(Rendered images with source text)

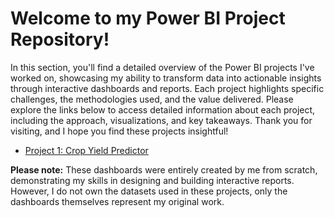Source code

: # Welcome to my Power BI Project Repository!

In this section, you'll find a detailed overview of the Power BI projects I've worked on, showcasing my ability to transform data into actionable insights through interactive dashboards and reports. Each project highlights specific challenges, the methodologies used, and the value delivered. Please explore the links below to access detailed information about each project, including the approach, visualizations, and key takeaways. Thank you for visiting, and I hope you find these projects insightful!

- [Project 1: Crop Yield Predictor](https://github.com/hema-segar/Power-BI-Projects/tree/Crop-Yield-Predictor)

**Please note:** These dashboards were entirely created by me from scratch, demonstrating my skills in designing and building interactive reports. However, I do not own the datasets used in these projects, only the dashboards themselves represent my original work.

## What is expected
Write out every line above exactly, minus images.

## Solution
Source code

: # Welcome to my Power BI Project Repository!

In this section, you'll find a detailed overview of the Power BI projects I've worked on, showcasing my ability to transform data into actionable insights through interactive dashboards and reports. Each project highlights specific challenges, the methodologies used, and the value delivered. Please explore the links below to access detailed information about each project, including the approach, visualizations, and key takeaways. Thank you for visiting, and I hope you find these projects insightful!

- [Project 1: Crop Yield Predictor](https://github.com/hema-segar/Power-BI-Projects/tree/Crop-Yield-Predictor)

**Please note:** These dashboards were entirely created by me from scratch, demonstrating my skills in designing and building interactive reports. However, I do not own the datasets used in these projects, only the dashboards themselves represent my original work.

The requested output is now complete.